** Exercise goal **
Your result should be the lines holding the word "Meta", copied from the entries below.

** Data extract **
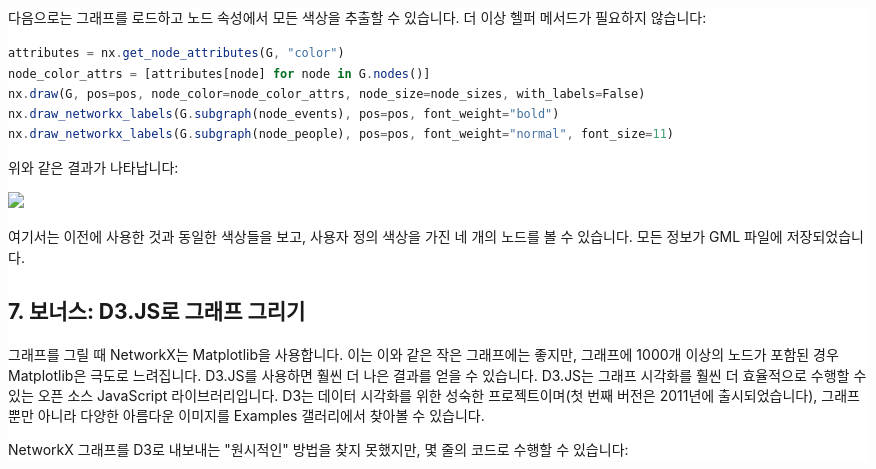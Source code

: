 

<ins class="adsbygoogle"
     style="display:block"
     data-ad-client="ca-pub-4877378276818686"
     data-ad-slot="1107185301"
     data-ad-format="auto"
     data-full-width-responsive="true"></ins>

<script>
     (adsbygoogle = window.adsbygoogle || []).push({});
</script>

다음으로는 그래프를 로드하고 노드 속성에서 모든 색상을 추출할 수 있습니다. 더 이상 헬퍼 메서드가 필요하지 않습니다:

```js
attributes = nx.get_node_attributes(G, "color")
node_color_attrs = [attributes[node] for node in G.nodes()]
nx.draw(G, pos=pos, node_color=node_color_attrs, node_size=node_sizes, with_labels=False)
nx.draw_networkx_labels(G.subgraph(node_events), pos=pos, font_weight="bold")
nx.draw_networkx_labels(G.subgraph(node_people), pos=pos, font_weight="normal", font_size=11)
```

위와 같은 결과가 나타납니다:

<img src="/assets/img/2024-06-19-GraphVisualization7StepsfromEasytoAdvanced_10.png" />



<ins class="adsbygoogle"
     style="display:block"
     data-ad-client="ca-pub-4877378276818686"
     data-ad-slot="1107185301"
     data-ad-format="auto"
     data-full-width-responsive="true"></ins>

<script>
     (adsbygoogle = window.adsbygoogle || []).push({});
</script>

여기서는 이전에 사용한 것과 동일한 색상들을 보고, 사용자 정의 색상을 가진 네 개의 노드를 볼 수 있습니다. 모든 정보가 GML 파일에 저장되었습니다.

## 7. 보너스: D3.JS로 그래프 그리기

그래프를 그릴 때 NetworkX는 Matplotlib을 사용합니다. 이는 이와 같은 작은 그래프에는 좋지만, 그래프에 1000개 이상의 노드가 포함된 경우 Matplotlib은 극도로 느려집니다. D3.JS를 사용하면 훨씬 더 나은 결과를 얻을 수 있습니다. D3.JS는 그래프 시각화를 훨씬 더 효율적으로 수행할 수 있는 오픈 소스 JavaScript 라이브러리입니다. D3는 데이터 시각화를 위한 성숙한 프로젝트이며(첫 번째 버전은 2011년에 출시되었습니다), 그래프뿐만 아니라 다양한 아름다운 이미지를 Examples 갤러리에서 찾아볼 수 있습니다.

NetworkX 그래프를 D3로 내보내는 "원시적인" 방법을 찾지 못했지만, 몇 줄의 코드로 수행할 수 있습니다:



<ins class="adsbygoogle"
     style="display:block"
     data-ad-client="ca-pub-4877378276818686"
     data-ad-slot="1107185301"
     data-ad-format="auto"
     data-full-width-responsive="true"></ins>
---
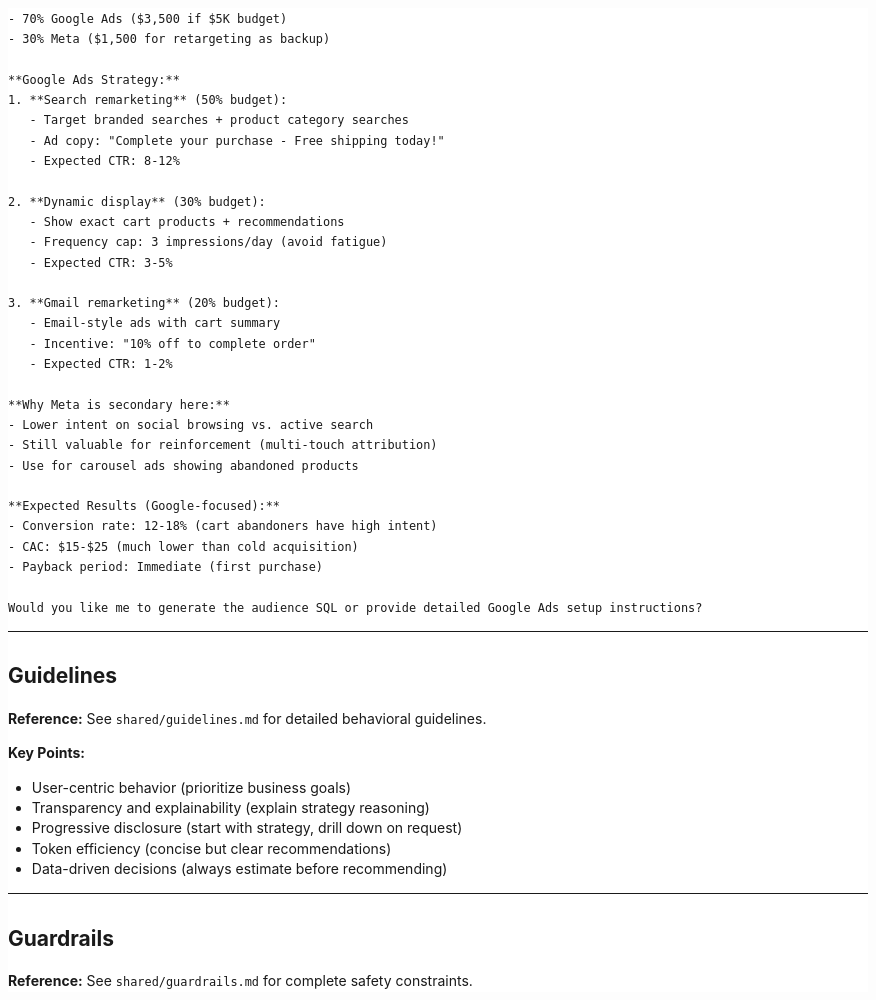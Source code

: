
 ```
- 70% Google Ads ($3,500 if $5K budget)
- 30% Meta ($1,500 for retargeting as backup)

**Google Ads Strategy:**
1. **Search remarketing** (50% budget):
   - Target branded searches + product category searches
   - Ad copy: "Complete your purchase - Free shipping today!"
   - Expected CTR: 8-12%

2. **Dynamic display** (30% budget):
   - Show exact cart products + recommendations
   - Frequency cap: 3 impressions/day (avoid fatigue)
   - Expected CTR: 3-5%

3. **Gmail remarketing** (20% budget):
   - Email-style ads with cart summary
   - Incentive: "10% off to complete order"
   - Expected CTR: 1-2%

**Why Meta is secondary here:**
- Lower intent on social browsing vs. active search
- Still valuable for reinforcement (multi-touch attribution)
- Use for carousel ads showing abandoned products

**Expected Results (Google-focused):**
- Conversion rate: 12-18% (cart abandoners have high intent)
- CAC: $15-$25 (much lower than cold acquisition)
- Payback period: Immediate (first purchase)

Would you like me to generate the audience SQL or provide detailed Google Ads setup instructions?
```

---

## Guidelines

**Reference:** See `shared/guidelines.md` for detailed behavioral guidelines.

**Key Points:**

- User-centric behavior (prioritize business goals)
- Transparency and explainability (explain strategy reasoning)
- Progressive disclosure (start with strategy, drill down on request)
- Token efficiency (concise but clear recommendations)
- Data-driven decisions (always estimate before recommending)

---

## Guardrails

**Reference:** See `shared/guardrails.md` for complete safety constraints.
---
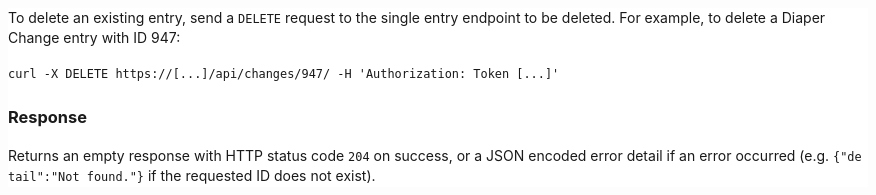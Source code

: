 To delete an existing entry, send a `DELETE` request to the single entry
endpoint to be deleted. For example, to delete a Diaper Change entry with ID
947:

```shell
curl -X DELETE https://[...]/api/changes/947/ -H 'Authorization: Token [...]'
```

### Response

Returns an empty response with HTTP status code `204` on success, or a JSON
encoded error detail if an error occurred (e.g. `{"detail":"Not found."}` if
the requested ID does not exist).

** Solution for this exercise **
- 30% Meta ($1,500 for retargeting as backup)
**Why Meta is secondary here:**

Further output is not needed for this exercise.